RECORD EXTRACTS:
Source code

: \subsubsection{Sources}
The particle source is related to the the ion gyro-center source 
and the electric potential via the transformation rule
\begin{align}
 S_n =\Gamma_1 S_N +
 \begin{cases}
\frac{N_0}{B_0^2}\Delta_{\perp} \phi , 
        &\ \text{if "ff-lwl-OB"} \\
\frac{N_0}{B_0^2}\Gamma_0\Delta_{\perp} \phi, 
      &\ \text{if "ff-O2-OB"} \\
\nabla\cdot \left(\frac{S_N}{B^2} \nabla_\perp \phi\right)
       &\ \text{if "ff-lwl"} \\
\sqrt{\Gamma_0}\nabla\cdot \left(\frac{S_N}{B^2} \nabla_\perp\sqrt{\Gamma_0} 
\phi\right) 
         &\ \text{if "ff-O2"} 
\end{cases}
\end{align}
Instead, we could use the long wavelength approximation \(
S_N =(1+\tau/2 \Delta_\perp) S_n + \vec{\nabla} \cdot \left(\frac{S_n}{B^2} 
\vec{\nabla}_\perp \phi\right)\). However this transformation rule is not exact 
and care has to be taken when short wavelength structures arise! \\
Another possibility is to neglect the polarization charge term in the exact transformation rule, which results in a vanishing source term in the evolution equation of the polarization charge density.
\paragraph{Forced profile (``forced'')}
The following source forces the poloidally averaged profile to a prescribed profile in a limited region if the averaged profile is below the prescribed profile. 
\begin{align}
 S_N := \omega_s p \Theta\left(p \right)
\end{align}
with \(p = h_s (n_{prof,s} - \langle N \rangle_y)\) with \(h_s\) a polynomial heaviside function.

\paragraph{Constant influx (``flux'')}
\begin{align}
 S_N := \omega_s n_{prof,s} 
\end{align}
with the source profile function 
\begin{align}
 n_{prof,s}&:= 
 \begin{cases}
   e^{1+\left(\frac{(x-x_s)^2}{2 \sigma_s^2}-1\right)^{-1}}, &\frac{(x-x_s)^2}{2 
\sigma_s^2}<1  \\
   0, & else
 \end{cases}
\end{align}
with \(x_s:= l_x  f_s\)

ACTIVITY:
Repeat the material word for word.

ANSWER TO THIS PROBLEM:
Source code

: \subsubsection{Sources}
The particle source is related to the the ion gyro-center source 
and the electric potential via the transformation rule
\begin{align}
 S_n =\Gamma_1 S_N +
 \begin{cases}
\frac{N_0}{B_0^2}\Delta_{\perp} \phi , 
        &\ \text{if "ff-lwl-OB"} \\
\frac{N_0}{B_0^2}\Gamma_0\Delta_{\perp} \phi, 
      &\ \text{if "ff-O2-OB"} \\
\nabla\cdot \left(\frac{S_N}{B^2} \nabla_\perp \phi\right)
       &\ \text{if "ff-lwl"} \\
\sqrt{\Gamma_0}\nabla\cdot \left(\frac{S_N}{B^2} \nabla_\perp\sqrt{\Gamma_0} 
\phi\right) 
         &\ \text{if "ff-O2"} 
\end{cases}
\end{align}
Instead, we could use the long wavelength approximation \(
S_N =(1+\tau/2 \Delta_\perp) S_n + \vec{\nabla} \cdot \left(\frac{S_n}{B^2} 
\vec{\nabla}_\perp \phi\right)\). However this transformation rule is not exact 
and care has to be taken when short wavelength structures arise! \\
Another possibility is to neglect the polarization charge term in the exact transformation rule, which results in a vanishing source term in the evolution equation of the polarization charge density.
\paragraph{Forced profile (``forced'')}
The following source forces the poloidally averaged profile to a prescribed profile in a limited region if the averaged profile is below the prescribed profile. 
\begin{align}
 S_N := \omega_s p \Theta\left(p \right)
\end{align}
with \(p = h_s (n_{prof,s} - \langle N \rangle_y)\) with \(h_s\) a polynomial heaviside function.

\paragraph{Constant influx (``flux'')}
\begin{align}
 S_N := \omega_s n_{prof,s} 
\end{align}
with the source profile function 
\begin{align}
 n_{prof,s}&:= 
 \begin{cases}
   e^{1+\left(\frac{(x-x_s)^2}{2 \sigma_s^2}-1\right)^{-1}}, &\frac{(x-x_s)^2}{2 
\sigma_s^2}<1  \\
   0, & else
 \end{cases}
\end{align}
with \(x_s:= l_x  f_s\)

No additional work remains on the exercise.